- **The task**: Each line containing the string "localhost" should be copied out of the entries.

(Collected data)
┄┄┄┄┄┄┄┄┄┄┄┄┄┄┄┄┄┄┄┄
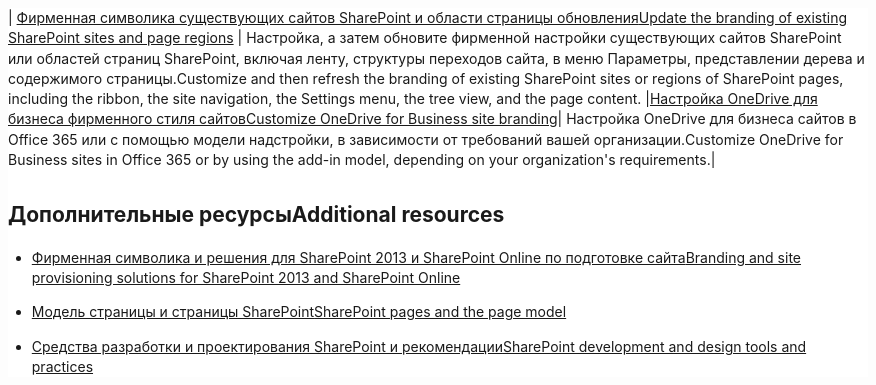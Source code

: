 | [<span data-ttu-id="8b513-232">Фирменная символика существующих сайтов SharePoint и области страницы обновления</span><span class="sxs-lookup"><span data-stu-id="8b513-232">Update the branding of existing SharePoint sites and page regions</span></span>](update-the-branding-of-existing-sharepoint-sites-and-page-regions.md) | <span data-ttu-id="8b513-233">Настройка, а затем обновите фирменной настройки существующих сайтов SharePoint или областей страниц SharePoint, включая ленту, структуры переходов сайта, в меню Параметры, представлении дерева и содержимого страницы.</span><span class="sxs-lookup"><span data-stu-id="8b513-233">Customize and then refresh the branding of existing SharePoint sites or regions of SharePoint pages, including the ribbon, the site navigation, the Settings menu, the tree view, and the page content.</span></span>
|[<span data-ttu-id="8b513-234">Настройка OneDrive для бизнеса фирменного стиля сайтов</span><span class="sxs-lookup"><span data-stu-id="8b513-234">Customize OneDrive for Business site branding</span></span>](Customization-Options-For-OD4B-Sites.md)| <span data-ttu-id="8b513-235">Настройка OneDrive для бизнеса сайтов в Office 365 или с помощью модели надстройки, в зависимости от требований вашей организации.</span><span class="sxs-lookup"><span data-stu-id="8b513-235">Customize OneDrive for Business sites in Office 365 or by using the add-in model, depending on your organization's requirements.</span></span>|

## <a name="additional-resources"></a><span data-ttu-id="8b513-236">Дополнительные ресурсы</span><span class="sxs-lookup"><span data-stu-id="8b513-236">Additional resources</span></span>
<span data-ttu-id="8b513-237"><a name="bk_addresources"> </a></span><span class="sxs-lookup"><span data-stu-id="8b513-237"></span></span>

-  [<span data-ttu-id="8b513-238">Фирменная символика и решения для SharePoint 2013 и SharePoint Online по подготовке сайта</span><span class="sxs-lookup"><span data-stu-id="8b513-238">Branding and site provisioning solutions for SharePoint 2013 and SharePoint Online</span></span>](Branding-and-site-provisioning-solutions-for-SharePoint.md)

-  [<span data-ttu-id="8b513-239">Модель страницы и страницы SharePoint</span><span class="sxs-lookup"><span data-stu-id="8b513-239">SharePoint pages and the page model</span></span>](SharePoint-pages-and-the-page-model.md)

-  [<span data-ttu-id="8b513-240">Средства разработки и проектирования SharePoint и рекомендации</span><span class="sxs-lookup"><span data-stu-id="8b513-240">SharePoint development and design tools and practices</span></span>](SharePoint-development-and-design-tools-and-practices.md)
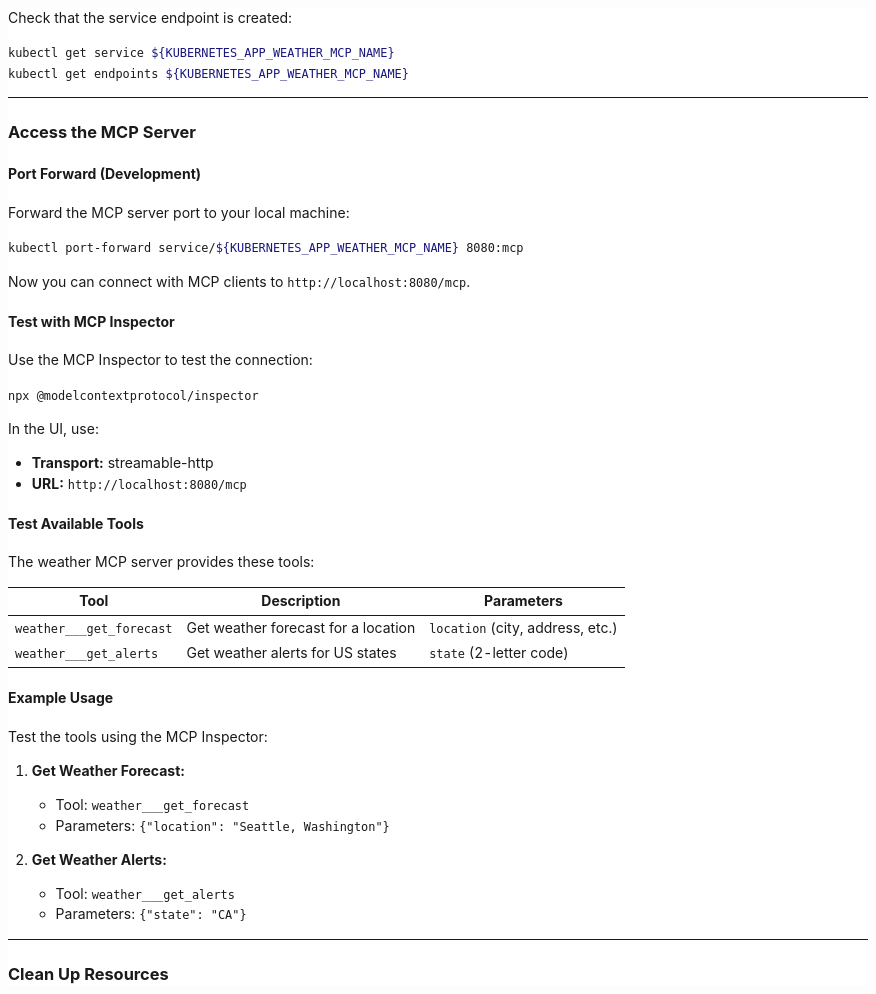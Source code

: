 Check that the service endpoint is created:

```bash
kubectl get service ${KUBERNETES_APP_WEATHER_MCP_NAME}
kubectl get endpoints ${KUBERNETES_APP_WEATHER_MCP_NAME}
```

---

### Access the MCP Server

#### Port Forward (Development)

Forward the MCP server port to your local machine:

```bash
kubectl port-forward service/${KUBERNETES_APP_WEATHER_MCP_NAME} 8080:mcp
```

Now you can connect with MCP clients to `http://localhost:8080/mcp`.

#### Test with MCP Inspector

Use the MCP Inspector to test the connection:

```bash
npx @modelcontextprotocol/inspector
```

In the UI, use:
- **Transport:** streamable-http
- **URL:** `http://localhost:8080/mcp`

#### Test Available Tools

The weather MCP server provides these tools:

| Tool | Description | Parameters |
|------|-------------|------------|
| `weather___get_forecast` | Get weather forecast for a location | `location` (city, address, etc.) |
| `weather___get_alerts` | Get weather alerts for US states | `state` (2-letter code) |

#### Example Usage

Test the tools using the MCP Inspector:

1. **Get Weather Forecast:**
   - Tool: `weather___get_forecast`
   - Parameters: `{"location": "Seattle, Washington"}`

2. **Get Weather Alerts:**
   - Tool: `weather___get_alerts`
   - Parameters: `{"state": "CA"}`

---

### Clean Up Resources
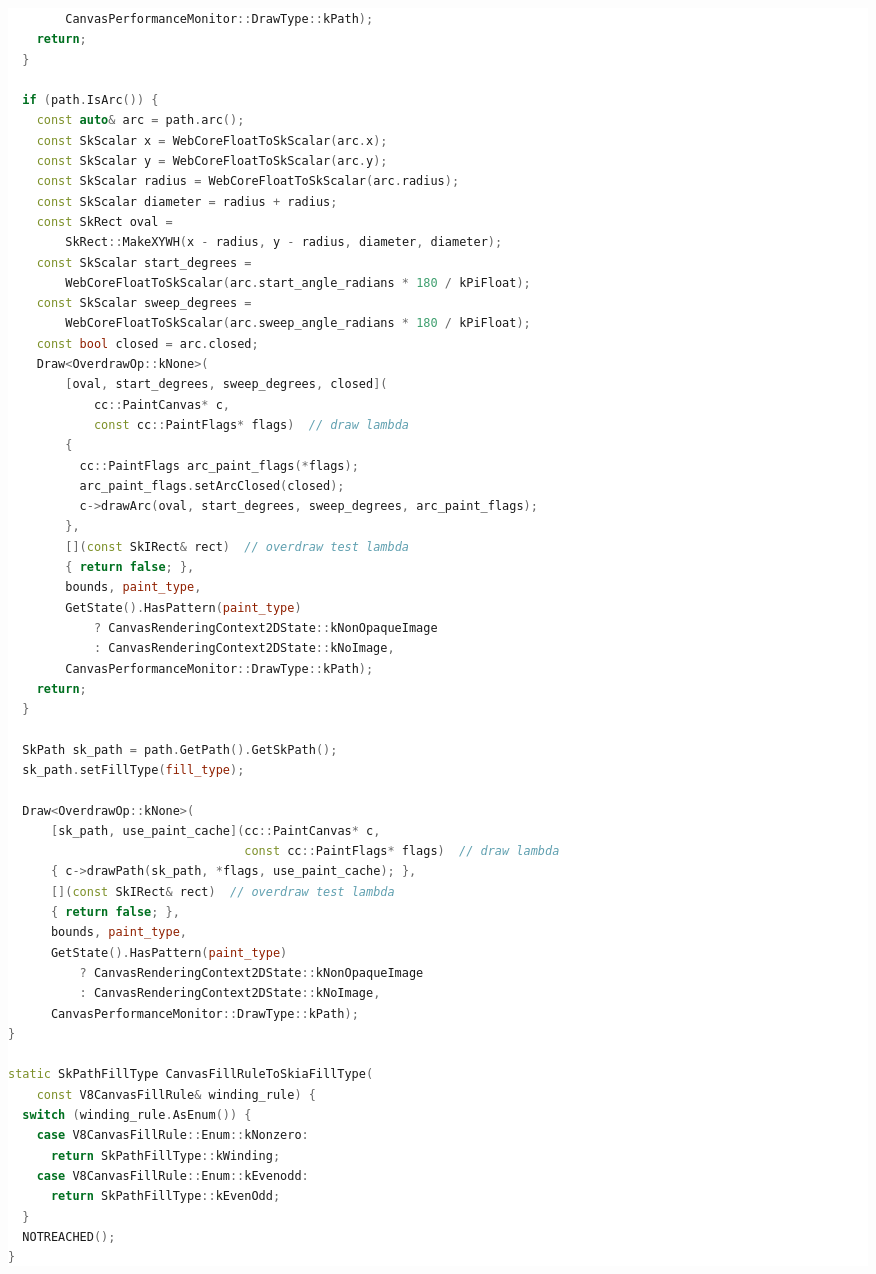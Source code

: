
 ```cpp
        CanvasPerformanceMonitor::DrawType::kPath);
    return;
  }

  if (path.IsArc()) {
    const auto& arc = path.arc();
    const SkScalar x = WebCoreFloatToSkScalar(arc.x);
    const SkScalar y = WebCoreFloatToSkScalar(arc.y);
    const SkScalar radius = WebCoreFloatToSkScalar(arc.radius);
    const SkScalar diameter = radius + radius;
    const SkRect oval =
        SkRect::MakeXYWH(x - radius, y - radius, diameter, diameter);
    const SkScalar start_degrees =
        WebCoreFloatToSkScalar(arc.start_angle_radians * 180 / kPiFloat);
    const SkScalar sweep_degrees =
        WebCoreFloatToSkScalar(arc.sweep_angle_radians * 180 / kPiFloat);
    const bool closed = arc.closed;
    Draw<OverdrawOp::kNone>(
        [oval, start_degrees, sweep_degrees, closed](
            cc::PaintCanvas* c,
            const cc::PaintFlags* flags)  // draw lambda
        {
          cc::PaintFlags arc_paint_flags(*flags);
          arc_paint_flags.setArcClosed(closed);
          c->drawArc(oval, start_degrees, sweep_degrees, arc_paint_flags);
        },
        [](const SkIRect& rect)  // overdraw test lambda
        { return false; },
        bounds, paint_type,
        GetState().HasPattern(paint_type)
            ? CanvasRenderingContext2DState::kNonOpaqueImage
            : CanvasRenderingContext2DState::kNoImage,
        CanvasPerformanceMonitor::DrawType::kPath);
    return;
  }

  SkPath sk_path = path.GetPath().GetSkPath();
  sk_path.setFillType(fill_type);

  Draw<OverdrawOp::kNone>(
      [sk_path, use_paint_cache](cc::PaintCanvas* c,
                                 const cc::PaintFlags* flags)  // draw lambda
      { c->drawPath(sk_path, *flags, use_paint_cache); },
      [](const SkIRect& rect)  // overdraw test lambda
      { return false; },
      bounds, paint_type,
      GetState().HasPattern(paint_type)
          ? CanvasRenderingContext2DState::kNonOpaqueImage
          : CanvasRenderingContext2DState::kNoImage,
      CanvasPerformanceMonitor::DrawType::kPath);
}

static SkPathFillType CanvasFillRuleToSkiaFillType(
    const V8CanvasFillRule& winding_rule) {
  switch (winding_rule.AsEnum()) {
    case V8CanvasFillRule::Enum::kNonzero:
      return SkPathFillType::kWinding;
    case V8CanvasFillRule::Enum::kEvenodd:
      return SkPathFillType::kEvenOdd;
  }
  NOTREACHED();
}

```
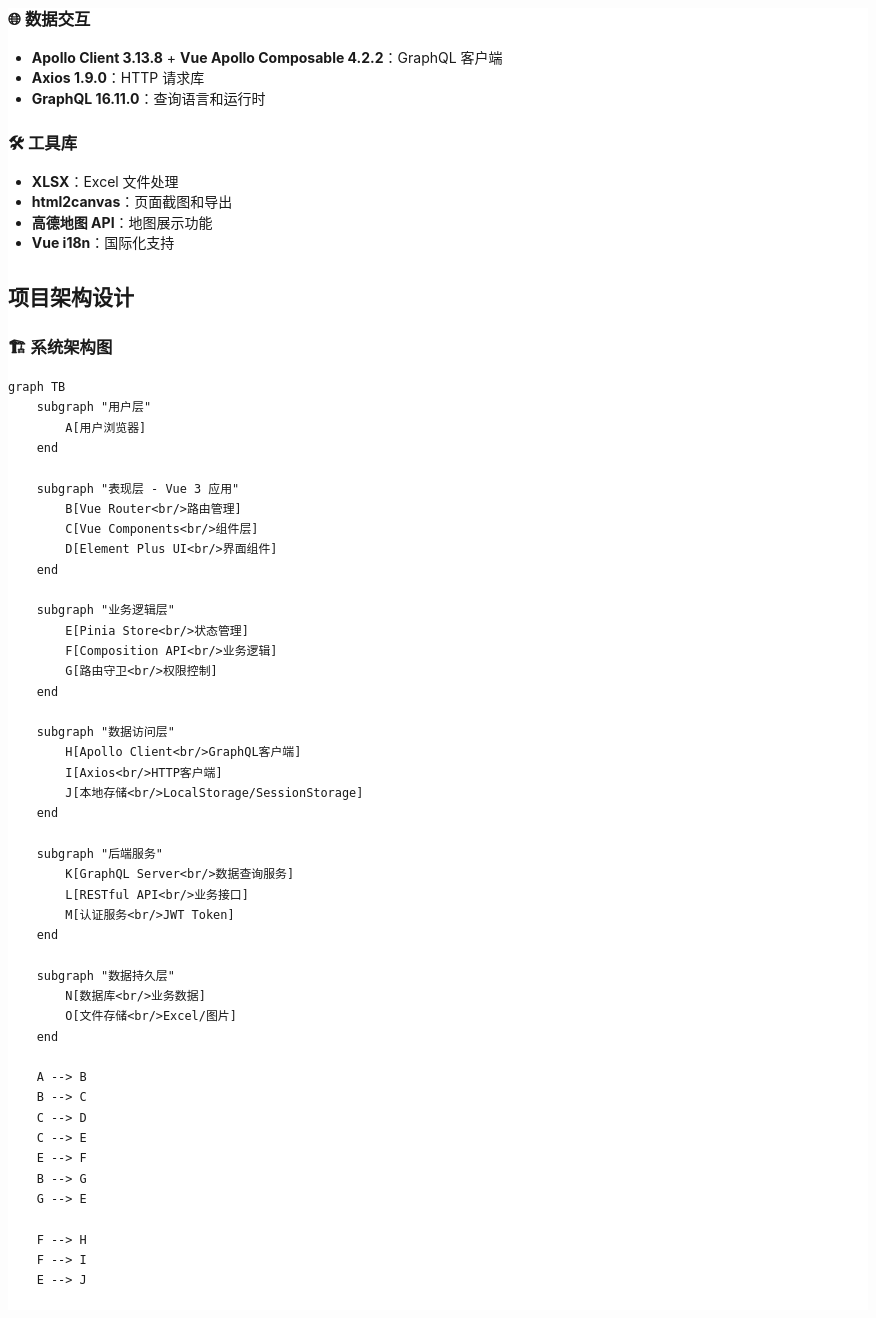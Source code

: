 ### 🌐 数据交互
- **Apollo Client 3.13.8** + **Vue Apollo Composable 4.2.2**：GraphQL 客户端
- **Axios 1.9.0**：HTTP 请求库
- **GraphQL 16.11.0**：查询语言和运行时

### 🛠️ 工具库
- **XLSX**：Excel 文件处理
- **html2canvas**：页面截图和导出
- **高德地图 API**：地图展示功能
- **Vue i18n**：国际化支持

## 项目架构设计

### 🏗️ 系统架构图

```mermaid
graph TB
    subgraph "用户层"
        A[用户浏览器]
    end
    
    subgraph "表现层 - Vue 3 应用"
        B[Vue Router<br/>路由管理]
        C[Vue Components<br/>组件层]
        D[Element Plus UI<br/>界面组件]
    end
    
    subgraph "业务逻辑层"
        E[Pinia Store<br/>状态管理]
        F[Composition API<br/>业务逻辑]
        G[路由守卫<br/>权限控制]
    end
    
    subgraph "数据访问层"
        H[Apollo Client<br/>GraphQL客户端]
        I[Axios<br/>HTTP客户端]
        J[本地存储<br/>LocalStorage/SessionStorage]
    end
    
    subgraph "后端服务"
        K[GraphQL Server<br/>数据查询服务]
        L[RESTful API<br/>业务接口]
        M[认证服务<br/>JWT Token]
    end
    
    subgraph "数据持久层"
        N[数据库<br/>业务数据]
        O[文件存储<br/>Excel/图片]
    end
    
    A --> B
    B --> C
    C --> D
    C --> E
    E --> F
    B --> G
    G --> E
    
    F --> H
    F --> I
    E --> J
    
```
┄┄┄┄┄┄┄┄┄┄┄┄┄┄┄┄┄┄┄┄
- **Solution to this problem**:
Now you can connect with MCP clients to `http://localhost:8080/mcp`.
- **URL:** `http://localhost:8080/mcp`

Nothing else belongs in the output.